Lung cancer signatures in plasma based on proteome profiling of mouse tumor models.

Publication Type:

Journal Article

Source:

Cancer cell, Volume 20, Issue 3, p.289-99 (2011)

Keywords:

2011, ADENOCARCINOMA, Adult, Aged, Aged, 80 and over, Animals, Antineoplastic Agents, Blood Proteins, Cell Line, Tumor, Center-Authored Paper, Enzyme-Linked Immunosorbent Assay, Female, Gene Expression Profiling, Gene Expression Regulation, Neoplastic, Genomics Core Facility, Humans, Lung Neoplasms, Male, mass spectrometry, MICE, Middle Aged, Molecular Sequence Data, Neuroendocrine Cells, Nuclear Proteins, October 2011, PROTEINS, Proteome, PROTEOMICS, Public Health Sciences Division, Quinazolines, Receptor, Epidermal Growth Factor, RNA Interference, RNA, Small Interfering, Shared Resources, Small Cell Lung Carcinoma, TRANSCRIPTION FACTORS, Tumor Markers, Biological

Abstract:

We investigated the potential of in-depth quantitative proteomics to reveal plasma protein signatures that reflect lung tumor biology.
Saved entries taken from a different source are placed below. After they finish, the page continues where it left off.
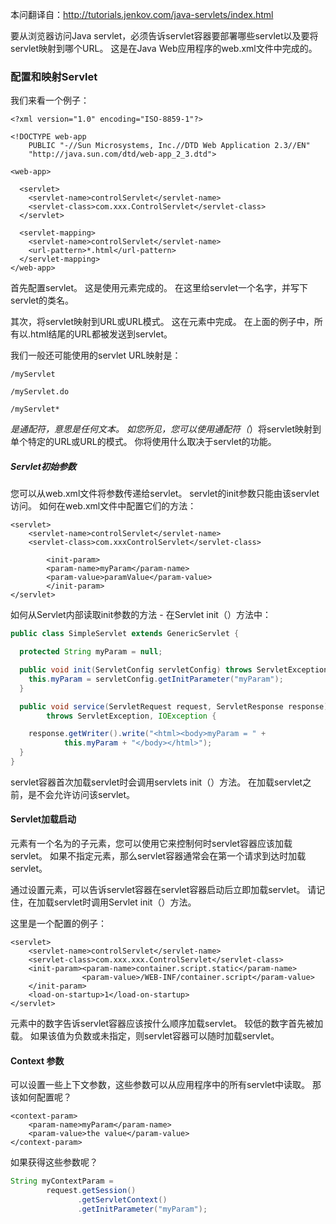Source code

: 本问翻译自：http://tutorials.jenkov.com/java-servlets/index.html

要从浏览器访问Java servlet，必须告诉servlet容器要部署哪些servlet以及要将servlet映射到哪个URL。 这是在Java Web应用程序的web.xml文件中完成的。

###   配置和映射Servlet
我们来看一个例子：

```
<?xml version="1.0" encoding="ISO-8859-1"?>

<!DOCTYPE web-app
    PUBLIC "-//Sun Microsystems, Inc.//DTD Web Application 2.3//EN"
    "http://java.sun.com/dtd/web-app_2_3.dtd">

<web-app>

  <servlet>
    <servlet-name>controlServlet</servlet-name>
    <servlet-class>com.xxx.ControlServlet</servlet-class>
  </servlet>

  <servlet-mapping>
    <servlet-name>controlServlet</servlet-name>
    <url-pattern>*.html</url-pattern>
  </servlet-mapping>
</web-app>    
```
首先配置servlet。 这是使用<servlet>元素完成的。 在这里给servlet一个名字，并写下servlet的类名。

其次，将servlet映射到URL或URL模式。 这在<servlet-mapping>元素中完成。 在上面的例子中，所有以.html结尾的URL都被发送到servlet。

我们一般还可能使用的servlet URL映射是：
```
/myServlet

/myServlet.do

/myServlet*
```
*是通配符，意思是任何文本。 如您所见，您可以使用通配符（*）将servlet映射到单个特定的URL或URL的模式。 你将使用什么取决于servlet的功能。

#####    Servlet初始参数
您可以从web.xml文件将参数传递给servlet。 servlet的init参数只能由该servlet访问。 
如何在web.xml文件中配置它们的方法：
```
<servlet>
    <servlet-name>controlServlet</servlet-name>
    <servlet-class>com.xxxControlServlet</servlet-class>
    
        <init-param>
        <param-name>myParam</param-name>
        <param-value>paramValue</param-value>
        </init-param>
</servlet>
```
如何从Servlet内部读取init参数的方法 - 在Servlet init（）方法中：
```java
public class SimpleServlet extends GenericServlet {

  protected String myParam = null;

  public void init(ServletConfig servletConfig) throws ServletException{
    this.myParam = servletConfig.getInitParameter("myParam");
  }

  public void service(ServletRequest request, ServletResponse response)
        throws ServletException, IOException {

    response.getWriter().write("<html><body>myParam = " +
            this.myParam + "</body></html>");
  }
}
```
servlet容器首次加载servlet时会调用servlets init（）方法。 在加载servlet之前，是不会允许访问该servlet。
####    Servlet加载启动
<servlet>元素有一个名为<load-on-startup>的子元素，您可以使用它来控制何时servlet容器应该加载servlet。 如果不指定<load-on-startup>元素，那么servlet容器通常会在第一个请求到达时加载servlet。

通过设置<load-on-startup>元素，可以告诉servlet容器在servlet容器启动后立即加载servlet。 请记住，在加载servlet时调用Servlet init（）方法。

这里是一个<load-on-startup>配置的例子：

```
<servlet>
    <servlet-name>controlServlet</servlet-name>
    <servlet-class>com.xxx.xxx.ControlServlet</servlet-class>
    <init-param><param-name>container.script.static</param-name>
                <param-value>/WEB-INF/container.script</param-value>
    </init-param>
    <load-on-startup>1</load-on-startup>
</servlet>
```
<load-on-startup>元素中的数字告诉servlet容器应该按什么顺序加载servlet。 较低的数字首先被加载。 如果该值为负数或未指定，则servlet容器可以随时加载servlet。

####    Context 参数
可以设置一些上下文参数，这些参数可以从应用程序中的所有servlet中读取。
那该如何配置呢？
```
<context-param>
    <param-name>myParam</param-name>
    <param-value>the value</param-value>
</context-param>
```
如果获得这些参数呢？
```java
String myContextParam =
        request.getSession()
               .getServletContext()
               .getInitParameter("myParam");
```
We compared plasma protein profiles of four mouse models of lung cancer with profiles of models of pancreatic, ovarian, colon, prostate, and breast cancer and two models of inflammation. A protein signature for Titf1/Nkx2-1, a known lineage-survival oncogene in lung cancer, was found in plasmas of mouse models of lung adenocarcinoma. An EGFR signature was found in plasma of an EGFR mutant model, and a distinct plasma signature related to neuroendocrine development was uncovered in the small-cell lung cancer model. We demonstrate relevance to human lung cancer of the protein signatures identified on the basis of mouse models.